Voici un autre exemple tiré du blog de Tim Krabbe, "Underpromotion In Games". Il provient à priori d'une vraie partie jouée en Union soviétique mais mal référencée.
#9 : La pièce enfermée
De même qu'ils ont du mal à évaluer les positions fermées et les forteresses, les moteurs d'échecs ne peuvent parfois pas mesurer les difficultés des pièces enfermées. Si la pièce est sur le point d'être capturée, ils réaliseront le problème, mais qu'en est-il si la pièce ne peut être ni prise ni libérée ? Cela peut être beaucoup plus difficile à comprendre pour les moteurs d'échecs.
Un exemple pratique est l'enfermement par Kramnik du fou de Nigel Short en b3 dans le chef-d'œuvre positionnel suivant. Le moteur d'analyse aime la position des noirs, mais il n'apprécie pas immédiatement à sa juste valeur ce que Kramnik a fait, pourtant les blancs sont tout simplement perdant.
Comment les blancs peuvent-ils sauver la position suivante ? De manière incroyable, il existe un moyen !
#10 : La pièce clouée
Tout comme les pièces enfermées, celles clouées peuvent être difficiles à gérer pour les moteurs d'échecs. Il est facile d'appréhender les clouages qui mènent rapidement à un gain matériel, mais que se passe-t-il si le clouage n'aboutit pas tout de suite, mais qu'au contraire c'est l'immobilité à long terme générée qui est exploitée ? Voici un bel exemple d'Anish Giri. Pouvez-vous voir son idée gagnante ici ?
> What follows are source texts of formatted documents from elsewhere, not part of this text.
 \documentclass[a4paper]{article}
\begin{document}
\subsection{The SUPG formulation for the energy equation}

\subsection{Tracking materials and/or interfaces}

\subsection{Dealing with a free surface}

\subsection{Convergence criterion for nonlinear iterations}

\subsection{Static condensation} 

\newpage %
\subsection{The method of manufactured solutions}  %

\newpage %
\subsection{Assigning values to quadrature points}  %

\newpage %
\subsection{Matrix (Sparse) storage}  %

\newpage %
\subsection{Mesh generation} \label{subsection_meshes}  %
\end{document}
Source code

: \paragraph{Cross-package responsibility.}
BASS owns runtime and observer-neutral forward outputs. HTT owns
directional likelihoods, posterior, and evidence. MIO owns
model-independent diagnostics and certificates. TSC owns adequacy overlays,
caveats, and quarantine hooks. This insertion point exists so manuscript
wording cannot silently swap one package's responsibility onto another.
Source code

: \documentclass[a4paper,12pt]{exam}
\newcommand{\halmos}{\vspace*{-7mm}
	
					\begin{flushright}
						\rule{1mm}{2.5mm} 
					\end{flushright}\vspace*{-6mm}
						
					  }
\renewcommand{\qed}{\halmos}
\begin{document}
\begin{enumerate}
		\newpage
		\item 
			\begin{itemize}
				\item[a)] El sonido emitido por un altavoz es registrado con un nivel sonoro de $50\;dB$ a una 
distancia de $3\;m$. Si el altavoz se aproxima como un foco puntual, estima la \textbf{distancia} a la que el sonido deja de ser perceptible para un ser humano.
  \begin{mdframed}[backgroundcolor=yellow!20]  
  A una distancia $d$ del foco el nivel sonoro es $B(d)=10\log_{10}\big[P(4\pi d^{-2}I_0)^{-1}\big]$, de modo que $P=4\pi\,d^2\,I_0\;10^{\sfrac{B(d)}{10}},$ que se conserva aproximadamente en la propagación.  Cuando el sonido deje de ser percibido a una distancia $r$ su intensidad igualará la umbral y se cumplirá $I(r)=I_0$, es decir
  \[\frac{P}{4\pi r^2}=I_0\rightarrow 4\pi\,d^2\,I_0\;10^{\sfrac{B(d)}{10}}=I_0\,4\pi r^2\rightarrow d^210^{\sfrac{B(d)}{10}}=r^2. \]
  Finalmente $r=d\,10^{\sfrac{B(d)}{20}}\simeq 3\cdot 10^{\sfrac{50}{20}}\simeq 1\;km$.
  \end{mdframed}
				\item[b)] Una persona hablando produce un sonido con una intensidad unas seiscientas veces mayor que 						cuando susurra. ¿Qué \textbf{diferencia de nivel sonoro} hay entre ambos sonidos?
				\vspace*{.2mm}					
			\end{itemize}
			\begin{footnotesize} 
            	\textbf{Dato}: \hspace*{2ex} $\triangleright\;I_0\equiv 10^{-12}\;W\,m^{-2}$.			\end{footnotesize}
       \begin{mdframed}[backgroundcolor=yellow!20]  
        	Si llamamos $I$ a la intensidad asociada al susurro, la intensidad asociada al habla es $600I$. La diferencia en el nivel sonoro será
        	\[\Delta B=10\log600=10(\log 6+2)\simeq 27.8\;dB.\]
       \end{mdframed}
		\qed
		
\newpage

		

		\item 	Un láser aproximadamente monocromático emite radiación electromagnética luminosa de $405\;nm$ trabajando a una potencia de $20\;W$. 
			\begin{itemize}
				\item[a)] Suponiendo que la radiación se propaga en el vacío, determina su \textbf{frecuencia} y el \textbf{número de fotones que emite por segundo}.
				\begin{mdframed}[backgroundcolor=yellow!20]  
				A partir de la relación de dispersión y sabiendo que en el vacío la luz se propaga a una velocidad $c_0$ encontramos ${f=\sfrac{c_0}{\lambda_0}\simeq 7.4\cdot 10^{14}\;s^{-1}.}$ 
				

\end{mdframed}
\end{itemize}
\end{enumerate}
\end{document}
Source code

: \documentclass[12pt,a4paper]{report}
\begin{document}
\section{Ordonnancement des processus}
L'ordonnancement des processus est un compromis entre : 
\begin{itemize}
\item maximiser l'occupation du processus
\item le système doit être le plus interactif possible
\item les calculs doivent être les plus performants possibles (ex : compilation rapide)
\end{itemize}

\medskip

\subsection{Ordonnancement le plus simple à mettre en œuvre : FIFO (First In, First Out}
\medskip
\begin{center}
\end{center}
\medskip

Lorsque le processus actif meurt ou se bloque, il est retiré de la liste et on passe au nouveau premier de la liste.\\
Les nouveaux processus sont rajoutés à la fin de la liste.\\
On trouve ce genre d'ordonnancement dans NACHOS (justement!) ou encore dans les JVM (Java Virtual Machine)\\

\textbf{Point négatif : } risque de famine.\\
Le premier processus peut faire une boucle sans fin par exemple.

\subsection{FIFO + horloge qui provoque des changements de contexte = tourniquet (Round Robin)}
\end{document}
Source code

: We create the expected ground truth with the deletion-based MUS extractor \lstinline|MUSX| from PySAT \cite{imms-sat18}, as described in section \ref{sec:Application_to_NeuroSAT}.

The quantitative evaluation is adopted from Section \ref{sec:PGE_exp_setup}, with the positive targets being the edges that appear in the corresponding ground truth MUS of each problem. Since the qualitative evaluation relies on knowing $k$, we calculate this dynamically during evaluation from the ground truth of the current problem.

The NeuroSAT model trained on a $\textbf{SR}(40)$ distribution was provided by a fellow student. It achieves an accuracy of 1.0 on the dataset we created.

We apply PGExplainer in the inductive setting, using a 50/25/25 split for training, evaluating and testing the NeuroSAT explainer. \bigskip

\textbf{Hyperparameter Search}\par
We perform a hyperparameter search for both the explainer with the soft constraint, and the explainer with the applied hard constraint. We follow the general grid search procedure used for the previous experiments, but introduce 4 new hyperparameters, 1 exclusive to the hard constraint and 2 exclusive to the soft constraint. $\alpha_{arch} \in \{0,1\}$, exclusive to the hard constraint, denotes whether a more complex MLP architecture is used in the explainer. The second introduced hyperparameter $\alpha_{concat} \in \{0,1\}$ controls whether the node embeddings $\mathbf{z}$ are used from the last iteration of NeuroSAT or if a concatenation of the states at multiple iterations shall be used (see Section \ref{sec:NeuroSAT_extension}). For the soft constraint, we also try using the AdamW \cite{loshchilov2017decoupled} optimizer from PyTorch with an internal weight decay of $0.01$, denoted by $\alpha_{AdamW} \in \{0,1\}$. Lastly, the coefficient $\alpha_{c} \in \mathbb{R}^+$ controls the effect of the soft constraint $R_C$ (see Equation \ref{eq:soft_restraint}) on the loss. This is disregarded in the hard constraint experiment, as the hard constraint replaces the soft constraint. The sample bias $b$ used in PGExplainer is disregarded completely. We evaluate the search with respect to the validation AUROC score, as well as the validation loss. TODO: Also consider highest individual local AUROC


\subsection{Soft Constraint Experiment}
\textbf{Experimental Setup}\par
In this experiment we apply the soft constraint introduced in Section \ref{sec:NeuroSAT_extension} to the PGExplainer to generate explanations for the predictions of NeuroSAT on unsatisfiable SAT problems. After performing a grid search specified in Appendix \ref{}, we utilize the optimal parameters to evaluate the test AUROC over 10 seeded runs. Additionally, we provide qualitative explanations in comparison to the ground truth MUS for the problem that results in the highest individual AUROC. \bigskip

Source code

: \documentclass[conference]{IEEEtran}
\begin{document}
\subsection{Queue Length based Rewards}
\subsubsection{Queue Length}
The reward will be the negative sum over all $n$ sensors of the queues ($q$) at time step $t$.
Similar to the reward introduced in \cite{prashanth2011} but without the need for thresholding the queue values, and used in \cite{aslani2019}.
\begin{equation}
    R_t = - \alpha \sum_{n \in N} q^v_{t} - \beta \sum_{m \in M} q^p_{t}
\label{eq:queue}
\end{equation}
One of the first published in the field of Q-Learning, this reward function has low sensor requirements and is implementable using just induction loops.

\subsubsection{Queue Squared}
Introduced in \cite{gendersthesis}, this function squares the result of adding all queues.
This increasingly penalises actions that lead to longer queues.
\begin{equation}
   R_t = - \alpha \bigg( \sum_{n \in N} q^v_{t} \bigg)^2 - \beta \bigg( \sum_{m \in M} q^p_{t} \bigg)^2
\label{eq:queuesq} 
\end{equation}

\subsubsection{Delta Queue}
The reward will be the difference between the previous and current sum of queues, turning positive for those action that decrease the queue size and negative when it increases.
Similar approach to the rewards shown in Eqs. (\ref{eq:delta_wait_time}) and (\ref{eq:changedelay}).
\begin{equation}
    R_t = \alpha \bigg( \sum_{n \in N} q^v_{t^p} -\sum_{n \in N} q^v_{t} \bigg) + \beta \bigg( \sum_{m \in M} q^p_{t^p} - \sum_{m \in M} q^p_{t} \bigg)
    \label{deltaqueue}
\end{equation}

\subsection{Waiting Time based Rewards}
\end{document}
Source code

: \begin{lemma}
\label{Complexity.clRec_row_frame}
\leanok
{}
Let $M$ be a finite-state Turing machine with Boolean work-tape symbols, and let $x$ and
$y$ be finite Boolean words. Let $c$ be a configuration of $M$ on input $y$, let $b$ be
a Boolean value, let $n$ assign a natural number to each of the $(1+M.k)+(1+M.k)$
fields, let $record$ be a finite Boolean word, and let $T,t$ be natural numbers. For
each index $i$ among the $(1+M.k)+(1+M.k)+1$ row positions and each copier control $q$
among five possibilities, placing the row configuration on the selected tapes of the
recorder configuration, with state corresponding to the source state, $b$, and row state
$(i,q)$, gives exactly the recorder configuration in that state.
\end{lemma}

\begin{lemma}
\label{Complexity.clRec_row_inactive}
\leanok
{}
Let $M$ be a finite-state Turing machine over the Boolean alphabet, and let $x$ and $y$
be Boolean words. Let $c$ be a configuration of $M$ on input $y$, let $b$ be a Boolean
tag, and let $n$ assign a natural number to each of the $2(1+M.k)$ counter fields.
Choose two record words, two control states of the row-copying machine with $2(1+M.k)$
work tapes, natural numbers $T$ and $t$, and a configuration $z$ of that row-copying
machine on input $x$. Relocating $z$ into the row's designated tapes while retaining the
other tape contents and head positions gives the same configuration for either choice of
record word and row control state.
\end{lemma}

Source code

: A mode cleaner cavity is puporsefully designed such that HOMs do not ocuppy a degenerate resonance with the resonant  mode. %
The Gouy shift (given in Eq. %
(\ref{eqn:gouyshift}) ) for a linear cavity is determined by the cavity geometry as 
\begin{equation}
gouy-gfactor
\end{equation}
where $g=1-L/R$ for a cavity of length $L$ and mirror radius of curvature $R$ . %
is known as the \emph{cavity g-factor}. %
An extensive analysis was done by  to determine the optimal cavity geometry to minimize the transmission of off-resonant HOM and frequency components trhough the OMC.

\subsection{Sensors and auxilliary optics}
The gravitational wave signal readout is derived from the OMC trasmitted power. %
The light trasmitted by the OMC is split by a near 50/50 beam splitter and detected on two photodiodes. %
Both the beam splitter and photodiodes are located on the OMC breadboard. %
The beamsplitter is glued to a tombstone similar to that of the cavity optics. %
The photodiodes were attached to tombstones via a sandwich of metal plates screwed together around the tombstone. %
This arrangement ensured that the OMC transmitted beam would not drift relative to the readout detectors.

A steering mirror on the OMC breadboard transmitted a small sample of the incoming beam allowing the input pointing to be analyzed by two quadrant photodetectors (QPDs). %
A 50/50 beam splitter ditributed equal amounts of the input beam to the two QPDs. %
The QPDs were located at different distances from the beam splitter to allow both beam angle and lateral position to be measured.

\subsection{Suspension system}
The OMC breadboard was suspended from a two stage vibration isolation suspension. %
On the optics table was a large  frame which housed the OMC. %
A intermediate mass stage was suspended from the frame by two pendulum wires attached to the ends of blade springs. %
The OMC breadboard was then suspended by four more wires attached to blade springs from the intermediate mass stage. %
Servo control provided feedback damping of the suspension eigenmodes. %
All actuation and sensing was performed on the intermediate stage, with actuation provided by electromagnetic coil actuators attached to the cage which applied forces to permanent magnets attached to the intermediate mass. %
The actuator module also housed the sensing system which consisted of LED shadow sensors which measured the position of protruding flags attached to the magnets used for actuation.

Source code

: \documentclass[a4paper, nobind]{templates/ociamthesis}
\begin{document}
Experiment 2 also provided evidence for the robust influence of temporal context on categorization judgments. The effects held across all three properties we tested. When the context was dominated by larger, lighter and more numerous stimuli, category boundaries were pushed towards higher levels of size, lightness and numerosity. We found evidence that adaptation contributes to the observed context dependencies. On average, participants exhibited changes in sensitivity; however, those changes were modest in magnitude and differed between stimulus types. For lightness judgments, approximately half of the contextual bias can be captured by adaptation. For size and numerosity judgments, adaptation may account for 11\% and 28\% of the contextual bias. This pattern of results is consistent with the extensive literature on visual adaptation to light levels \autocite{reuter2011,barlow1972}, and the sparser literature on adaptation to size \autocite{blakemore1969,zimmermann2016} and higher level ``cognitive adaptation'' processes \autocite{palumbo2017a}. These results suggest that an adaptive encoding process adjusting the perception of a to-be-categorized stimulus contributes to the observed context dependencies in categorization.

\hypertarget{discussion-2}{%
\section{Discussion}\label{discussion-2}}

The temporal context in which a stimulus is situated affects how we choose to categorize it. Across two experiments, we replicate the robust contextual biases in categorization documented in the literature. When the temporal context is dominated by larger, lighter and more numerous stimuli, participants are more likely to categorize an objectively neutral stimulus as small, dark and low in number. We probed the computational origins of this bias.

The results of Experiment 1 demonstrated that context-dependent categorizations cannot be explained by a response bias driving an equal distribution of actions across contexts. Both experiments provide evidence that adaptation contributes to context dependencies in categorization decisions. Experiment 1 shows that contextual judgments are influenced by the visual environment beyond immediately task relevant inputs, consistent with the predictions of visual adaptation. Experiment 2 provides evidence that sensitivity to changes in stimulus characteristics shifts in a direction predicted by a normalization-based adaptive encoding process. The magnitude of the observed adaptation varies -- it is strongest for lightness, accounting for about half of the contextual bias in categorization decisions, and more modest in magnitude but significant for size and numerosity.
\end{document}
Votre moteur d'échecs pourrait être capable de comprendre l'idée gagnante de Giri, mais il aura probablement beaucoup de mal à trouver le chemin vers la nulle dans la position suivante du GM Pal Benko issue du test de QI (position #16).
J'espère que ces positions et idées spectaculaires vous ont captivé et mis vos méninges à rude épreuve. Bien sûr, les moteurs d'échecs actuels ont encore beaucoup plus à nous apprendre que l'inverse, cependant, il existe des positions qui les dépassent encore et d'autres qui demeureront à jamais au-delà de la compréhension humaine et cybernétique.
Il est intéressant de noter que les joueurs d'échecs professionnels modernes testent constamment les limites de la compréhension des moteurs dans l'ouverture. Typiquement, la théorie ne présente pas le genre de positions uniques montrées ci-dessus qui mettent à mal les super ordinateurs, aussi les meilleurs joueurs travaillent constamment avec leurs nouveaux alliés pour repousser les limites de la compréhension. Voici un exemple du genre de nouveauté trouvée par un moteur d'échecs et ratée par un autre dès le sixième coup.
Les idées contenues dans cet article sont ce qui fait la valeur de notre jeu - la richesse et la profondeur de la créativité échiquéenne ! Nous sommes tous, débutant comme Grand Maître, ou moteur d'échecs, des nageurs dans un vaste océan d'idées complexes impossibles à épuiser totalement.